If I want to copy the source_str to target_str i use memcpy() as above with length 50, which is the size of target_str. The reason I use length in memcpy is that, the source_str can have a max value of length but is usually less than that (in the above example its 20).
Now, if I want to copy till length of source_str based on its terminating character ('\0'), even if memcpy length is more than the index of terminating character, is the above code a right way to do it? or is there an alternative suggestion.
Thanks for any help.
The scenario is that target_str is initialized with 50 bytes. source_str is a string of length 20.
If I want to copy the source_str to target_str i use memcpy() as above with length 50, which is the size of target_str.

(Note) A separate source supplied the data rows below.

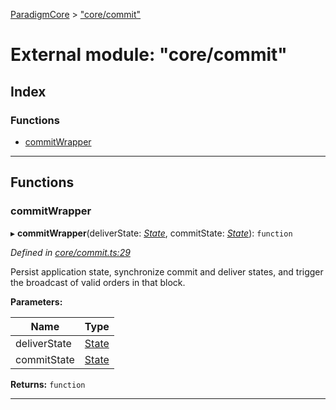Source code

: [ParadigmCore](../README.md) > ["core/commit"](../modules/_core_commit_.md)

# External module: "core/commit"

## Index

### Functions

* [commitWrapper](_core_commit_.md#commitwrapper)

---

## Functions

<a id="commitwrapper"></a>

###  commitWrapper

▸ **commitWrapper**(deliverState: *[State](../classes/_state_state_.state.md)*, commitState: *[State](../classes/_state_state_.state.md)*): `function`

*Defined in [core/commit.ts:29](https://github.com/paradigmfoundation/paradigmcore/blob/96d110b/src/core/commit.ts#L29)*

Persist application state, synchronize commit and deliver states, and trigger the broadcast of valid orders in that block.

**Parameters:**

| Name | Type |
| ------ | ------ |
| deliverState | [State](../classes/_state_state_.state.md) |
| commitState | [State](../classes/_state_state_.state.md) |

**Returns:** `function`

___

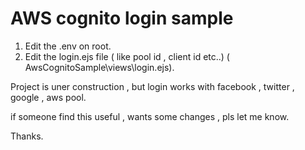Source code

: # AWS cognito login sample
1. Edit the .env on root.
2. Edit the login.ejs file ( like pool id , client id etc..) ( AwsCognitoSample\views\login.ejs).

Project is uner construction , but login works with facebook , twitter , google , aws pool.

if someone find this useful , wants some changes , pls let me know.

Thanks.
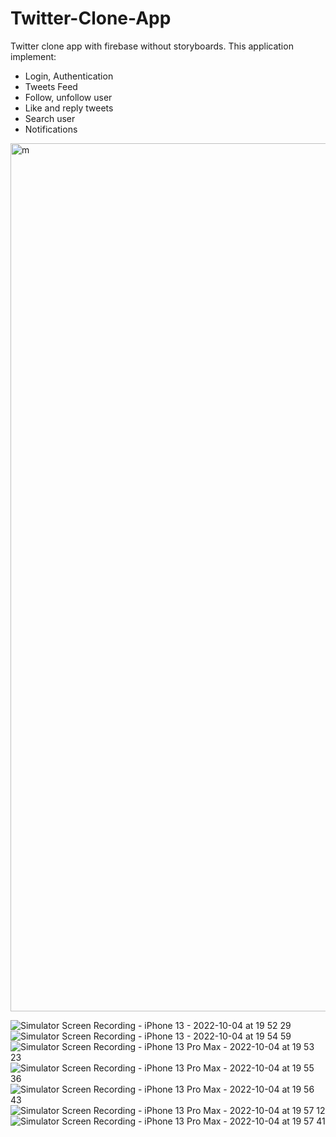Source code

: # Twitter-Clone-App
Twitter clone app with firebase without storyboards. 
This application implement: 
- Login, Authentication
- Tweets Feed
- Follow, unfollow user
- Like and reply tweets
- Search user
- Notifications

<img width="1389" alt="m" src="https://user-images.githubusercontent.com/84244347/195847480-a8013881-5696-408f-a651-c3eb3aabb4a3.png">


![Simulator Screen Recording - iPhone 13 - 2022-10-04 at 19 52 29](https://user-images.githubusercontent.com/84244347/193881486-8de55534-c400-4ea1-895a-42ff4ed786b4.gif)
![Simulator Screen Recording - iPhone 13 - 2022-10-04 at 19 54 59](https://user-images.githubusercontent.com/84244347/193881499-b48ae3e5-44ae-4e46-a347-88893e438b1e.gif)
![Simulator Screen Recording - iPhone 13 Pro Max - 2022-10-04 at 19 53 23](https://user-images.githubusercontent.com/84244347/193881519-a8eb0f03-28f8-4f0e-9808-adc29311c3fd.gif)
![Simulator Screen Recording - iPhone 13 Pro Max - 2022-10-04 at 19 55 36](https://user-images.githubusercontent.com/84244347/193881531-ea3bc9d5-de82-447b-8052-d8921ab9d49c.gif)
![Simulator Screen Recording - iPhone 13 Pro Max - 2022-10-04 at 19 56 43](https://user-images.githubusercontent.com/84244347/193881618-63da7b7d-38a0-4227-8bf0-801d7b90ee54.gif)
![Simulator Screen Recording - iPhone 13 Pro Max - 2022-10-04 at 19 57 12](https://user-images.githubusercontent.com/84244347/193881638-3a9dd85b-37f2-4828-aea6-fb069bd4e15e.gif)
![Simulator Screen Recording - iPhone 13 Pro Max - 2022-10-04 at 19 57 41](https://user-images.githubusercontent.com/84244347/193881656-6ae2161a-d6af-4679-a51c-386a070a7f9d.gif)
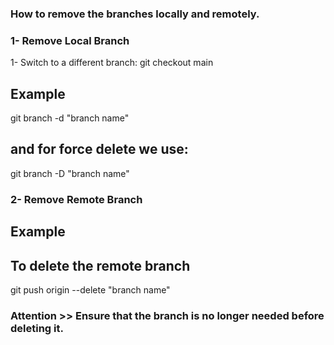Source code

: ### How to remove the branches locally and remotely.


### 1- Remove Local Branch

1- Switch to a different branch:
  git checkout main

## Example
git branch -d "branch name"
## and for force delete we use:
git branch -D "branch name"



### 2- Remove Remote Branch

## Example
## To delete the remote branch
git push origin --delete "branch name"


### Attention >> Ensure that the branch is no longer needed before deleting it.

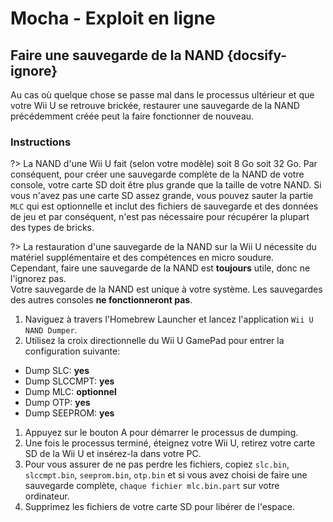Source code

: # Mocha - Exploit en ligne

## Faire une sauvegarde de la NAND {docsify-ignore}

Au cas où quelque chose se passe mal dans le processus ultérieur et que votre Wii U se retrouve brickée, restaurer une sauvegarde de la NAND précédemment créée peut la faire fonctionner de nouveau.

### Instructions

?> La NAND d'une Wii U fait (selon votre modèle) soit 8 Go soit 32 Go. Par conséquent, pour créer une sauvegarde complète de la NAND de votre console, votre carte SD doit être plus grande que la taille de votre NAND. Si vous n'avez pas une carte SD assez grande, vous pouvez sauter la partie `MLC` qui est optionnelle et inclut des fichiers de sauvegarde et des données de jeu et par conséquent, n'est pas nécessaire pour récupérer la plupart des types de bricks.

?> La restauration d'une sauvegarde de la NAND sur la Wii U nécessite du matériel supplémentaire et des compétences en micro soudure. <br>Cependant, faire une sauvegarde de la NAND est **toujours** utile, donc ne l'ignorez pas. <br>Votre sauvegarde de la NAND est unique à votre système. Les sauvegardes des autres consoles **ne fonctionneront pas**.

1. Naviguez à travers l'Homebrew Launcher et lancez l'application `Wii U NAND Dumper`.
1. Utilisez la croix directionnelle du Wii U GamePad pour entrer la configuration suivante:
 - Dump SLC: **yes**
 - Dump SLCCMPT: **yes**
 - Dump MLC: **optionnel**
 - Dump OTP: **yes**
 - Dump SEEPROM: **yes**
1. Appuyez sur le bouton A pour démarrer le processus de dumping.
1. Une fois le processus terminé, éteignez votre Wii U, retirez votre carte SD de la Wii U et insérez-la dans votre PC.
1. Pour vous assurer de ne pas perdre les fichiers, copiez `slc.bin`, `slccmpt.bin`, `seeprom.bin`, `otp.bin` et si vous avez choisi de faire une sauvegarde complète, `chaque fichier mlc.bin.part` sur votre ordinateur.
1. Supprimez les fichiers de votre carte SD pour libérer de l'espace.
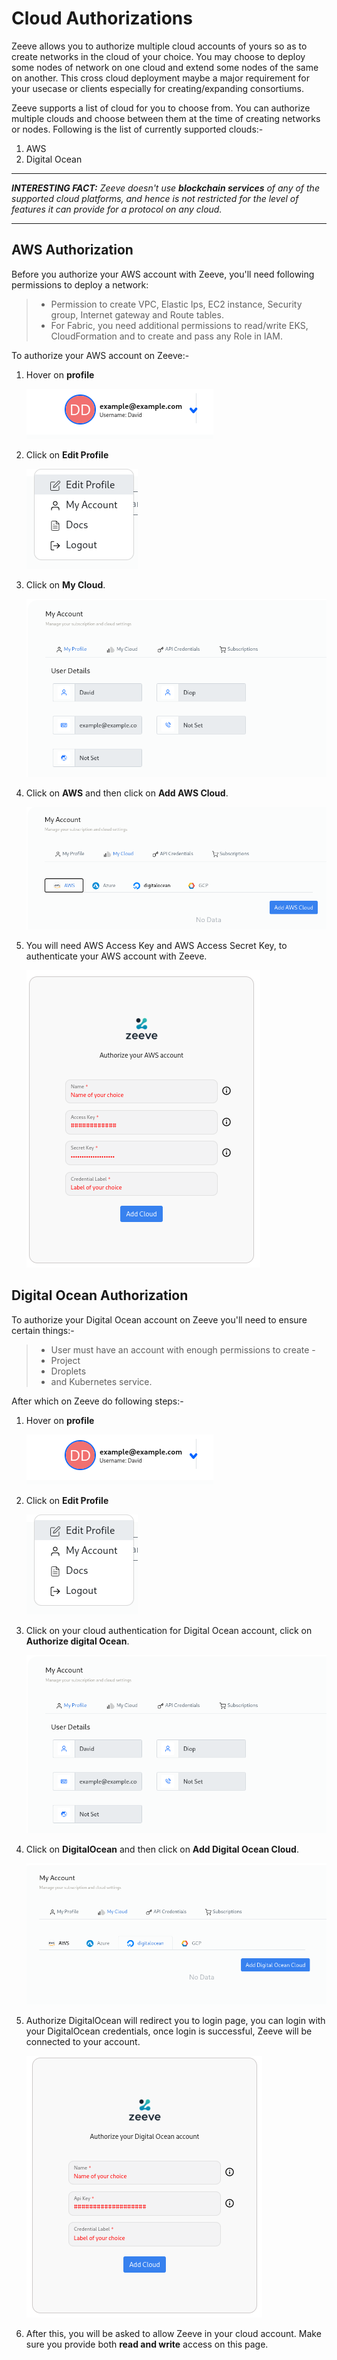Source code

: # Cloud Authorizations

Zeeve allows you to authorize multiple cloud accounts of yours so as to create networks in the cloud of your choice. You may choose to deploy some nodes of network on one cloud and extend some nodes of the same on another. This cross cloud deployment maybe a major requirement for your usecase or clients especially for creating/expanding consortiums.

Zeeve supports a list of cloud for you to choose from. You can authorize multiple clouds and choose between them at the time of creating networks or nodes. Following is the list of currently supported clouds:-

1. AWS
2. Digital Ocean 


---
***INTERESTING FACT:** Zeeve doesn't use **blockchain services** of any of the supported cloud platforms, and hence is not restricted for the level of features it can provide for a protocol on any cloud.*

---


## AWS Authorization

Before you authorize your AWS account with Zeeve, you'll need following permissions to deploy a network:
> * Permission to create VPC, Elastic Ips, EC2 instance, Security group, Internet gateway and Route tables.
> * For Fabric, you need additional permissions to read/write EKS, CloudFormation and to create and pass any Role in IAM.

To authorize your AWS account on Zeeve:-

1. Hover on **profile** 

    ![](images/profile.png)

2. Click on **Edit Profile**
 
    ![](images/profilemenu.png)

3. Click on **My Cloud**.

    ![](images/editprofile.png)

4. Click on **AWS** and then click on 
    **Add AWS Cloud**.
   
    ![](images/addAWS.png)

5. You will need AWS Access Key and AWS Access Secret Key, to authenticate your AWS account with Zeeve.

    ![](images/awslogin.png)

## Digital Ocean Authorization

To authorize your Digital Ocean account on Zeeve you'll need to ensure certain things:-
 
> * User must have an account with enough permissions to create - 
> * Project
> * Droplets
> * and Kubernetes service.

After which on Zeeve do following steps:- 

1. Hover on **profile** 
 
    ![](images/profile.png)

2. Click on **Edit Profile**
 
    ![](images/profilemenu.png)

3. Click on your cloud authentication for Digital Ocean account, click on **Authorize digital Ocean**.

    ![](images/editprofile.png)

4. Click on **DigitalOcean** and then click on 
    **Add Digital Ocean Cloud**.
   
    ![](images/addDO.png)

5. Authorize DigitalOcean will redirect you to login page, you can login with your DigitalOcean credentials, once login is successful, Zeeve will be connected to your account.

    ![](images/DOlogin.png)

6. After this, you will be asked to allow Zeeve in your cloud account. Make sure you provide both **read and write** access on this page.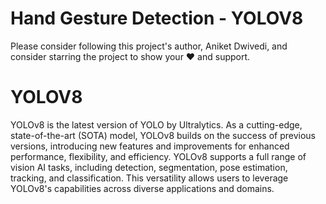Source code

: # Hand Gesture Detection - YOLOV8
Please consider following this project's author, Aniket Dwivedi, and consider starring the project to show your ❤️ and support.

# YOLOV8
YOLOv8 is the latest version of YOLO by Ultralytics. As a cutting-edge, state-of-the-art (SOTA) model, YOLOv8 builds on the success of previous versions, introducing new features and improvements for enhanced performance, flexibility, and efficiency. YOLOv8 supports a full range of vision AI tasks, including detection, segmentation, pose estimation, tracking, and classification. This versatility allows users to leverage YOLOv8's capabilities across diverse applications and domains.
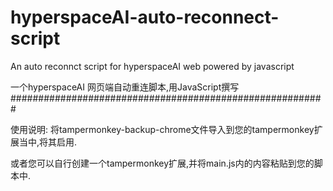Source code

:# hyperspaceAI-auto-reconnect-script
An auto reconnct script for hyperspaceAI web powered by javascript 

一个hyperspaceAI 网页端自动重连脚本,用JavaScript撰写
#########################################################

使用说明:
将tampermonkey-backup-chrome文件导入到您的tampermonkey扩展当中,将其启用.

或者您可以自行创建一个tampermonkey扩展,并将main.js内的内容粘贴到您的脚本中.


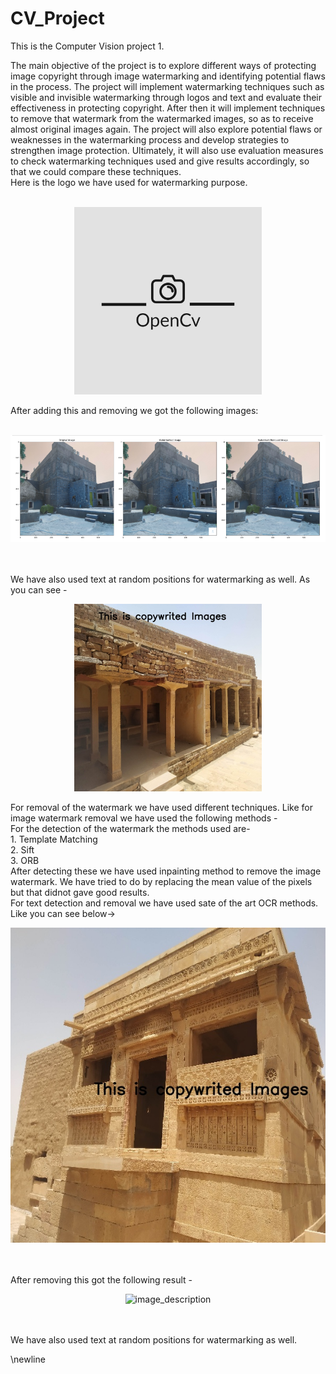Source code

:# CV_Project
This is the Computer Vision project 1.

The main objective of the project is to explore different ways of protecting image copyright through image watermarking and identifying potential flaws in the process.
The project will implement watermarking techniques such as visible and invisible watermarking through logos and text and evaluate their effectiveness in protecting copyright.
After then it will implement techniques to remove that watermark from the watermarked images, so as to receive almost original images again. The project will also explore potential flaws or weaknesses in the watermarking process and develop strategies to strengthen image protection. Ultimately, it will also use evaluation measures to check watermarking techniques used and give results accordingly, so that we could compare these techniques.<br>
Here is the logo we have used for watermarking purpose.<br><br>
<p align="center">
  <img src="Images/3.jpeg" alt="image_description" width="300"/><br>
 </p>
After adding this and removing we got the following images: <br><br>
<p align="center">
  <img src="Images/77.png" alt="image_description" width="750"/><br>
</p><br><br>
We have also used text at random positions for watermarking as well. As you can see - 
<p align="center">
  <img src="Images/WhatsApp Image 2023-03-18 at 7.08.12 PM.jpeg" alt="image_description" width="300"/>
</p>
For removal of the watermark we have used different techniques. Like for image watermark removal we have used the following methods - <br>
For the detection of the watermark the methods used are- <br>
1. Template Matching<br>
2. Sift<br>
3. ORB<br>
After detecting these we have used inpainting method to remove the image watermark. We have tried to do by replacing the mean value of the pixels but that didnot gave good results. <br>
For text detection and removal we have used sate of the art OCR methods. Like you can see below-><br>
<p align="center">
  <img src="Images/t1.jpg" alt="image_description" width="750"/><br>
</p><br><br>
After removing this got the following result - <br>
<p align="center">
  <img src="Images/t2.jpg" alt="image_description" width="750"/><br>
</p><br><br>
We have also used text at random positions for watermarking as well.

\newline
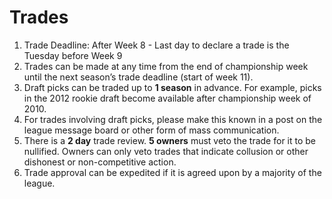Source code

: # Trades

1. Trade Deadline: After Week 8 - Last day to declare a trade is the Tuesday before Week 9
2. Trades can be made at any time from the end of championship week until the next season’s trade deadline (start of week 11).
3. Draft picks can be traded up to **1 season** in advance. For example, picks in the 2012 rookie draft become available after championship week of 2010.
4. For trades involving draft picks, please make this known in a post on the league message board or other form of mass communication.
5. There is a **2 day** trade review. **5 owners** must veto the trade for it to be nullified.  Owners can only veto trades that indicate collusion or other dishonest or non-competitive action.
6. Trade approval can be expedited if it is agreed upon by a majority of the league.

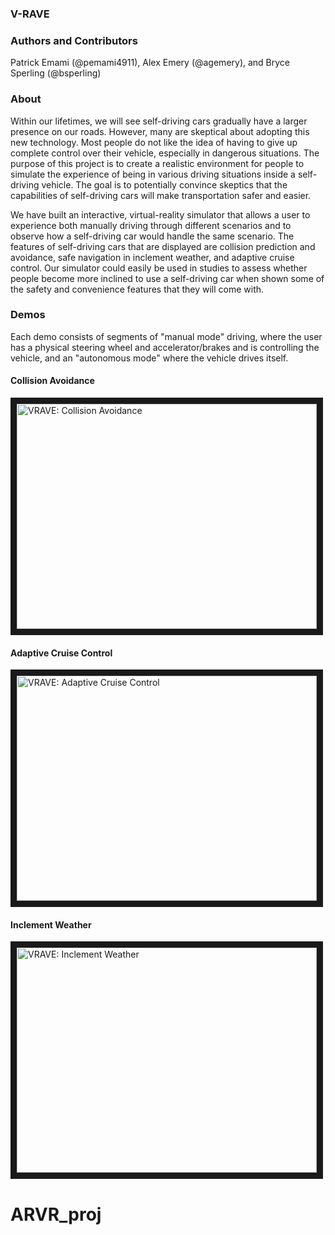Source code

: ### V-RAVE

### Authors and Contributors
Patrick Emami (@pemami4911), Alex Emery (@agemery), and Bryce Sperling (@bsperling)

### About
Within our lifetimes, we will see self-driving cars gradually have a larger presence on our roads.
However, many are skeptical about adopting this new technology. Most people do not like the idea of
having to give up complete control over their vehicle, especially in dangerous situations. The purpose
of this project is to create a realistic environment for people to simulate the experience of being in
various driving situations inside a self-driving vehicle. The goal is to potentially convince skeptics
that the capabilities of self-driving cars will make transportation safer and easier.

We have built an interactive, virtual-reality simulator that allows a user to experience both manually
driving through different scenarios and to observe how a self-driving car would handle the same
scenario. The features of self-driving cars that are displayed are collision prediction and avoidance,
safe navigation in inclement weather, and adaptive cruise control. Our simulator could easily be used
in studies to assess whether people become more inclined to use a self-driving car when shown some
of the safety and convenience features that they will come with.

### Demos
Each demo consists of segments of "manual mode" driving, where the user has a physical steering wheel and accelerator/brakes and is controlling the vehicle, and an "autonomous mode" where the vehicle drives itself. 

#### Collision Avoidance

<a href="https://youtu.be/_ogoTW2wlFU" target="_blank"><img src="https://i.ytimg.com/vi/_ogoTW2wlFU/hqdefault.jpg" 
alt="VRAVE: Collision Avoidance" width="480" height="360" border="10" /></a>

#### Adaptive Cruise Control

<a href="https://youtu.be/8s4cNmBEWtQ" target="_blank"><img src="https://i.ytimg.com/vi/8s4cNmBEWtQ/hqdefault.jpg" 
alt="VRAVE: Adaptive Cruise Control" width="480" height="360" border="10" /></a>

#### Inclement Weather

<a href="https://youtu.be/wbIzuXSWszI" target="_blank"><img src="https://i.ytimg.com/vi/wbIzuXSWszI/hqdefault.jpg" 
alt="VRAVE: Inclement Weather" width="480" height="360" border="10" /></a>

# ARVR_proj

currently you ask for memcpy to read 30 characters after the end of the source string because it does not care of a possible null terminator on the source, this is an undefined behavior
because you copy a string you can use strcpy rather than memcpy
but the problem of size can be reversed, I mean the target can be smaller than the source, and without protection you will have again a undefined behavior
so you can use strncpy giving the length of the target, just take care of the necessity to add a final null character in case the target is smaller than the source :
int length = 50
char *target_str = (char*) malloc(length);
char *source_str = read_string_from_somewhere(); // length unknown
strncpy(target_str, source_str, length - 1); // -1 to let place for \0
target_str[length - 1] = 0; // force the presence of a null character at end in case
If I want to copy the source_str to target_str i use memcpy() as above
with length 50, which is the size of target_str. The reason I use
length in memcpy is that, the source_str can have a max value of
length but is usually less than that (in the above example its 20).
It is crucially important to distinguish between
the size of the array to which source_str points, and
the length of the string, if any, to which source_str points (+/- the terminator).
If source_str is certain to point to an array of length 50 or more then the memcpy() approach you present is ok. If not, then it produces undefined behavior when source_str in fact points to a shorter array. Any result within the power of your C implementation may occur.
If source_str is certain to point to a (properly-terminated) C string of no more than length - 1 characters, and if it is its string value that you want to copy, then strcpy() is more natural than memcpy(). It will copy all the string contents, up to and including the terminator. This presents no problem when source_str points to an array shorter than length, so long as it contains a string terminator.
If neither of those cases is certain to hold, then it's not clear what you want to do. The strncpy() function may cover some of those cases, but it does not cover all of them.
Now, if I want to copy till length of source_str based on its terminating character ('\0'), even if memcpy length is more than the index of terminating character, is the above code a right way to do it?
No; you'd be copying the entire content of source_str, even past the null-terminator if it occurs before the end of the allocated space for the string it is pointing to.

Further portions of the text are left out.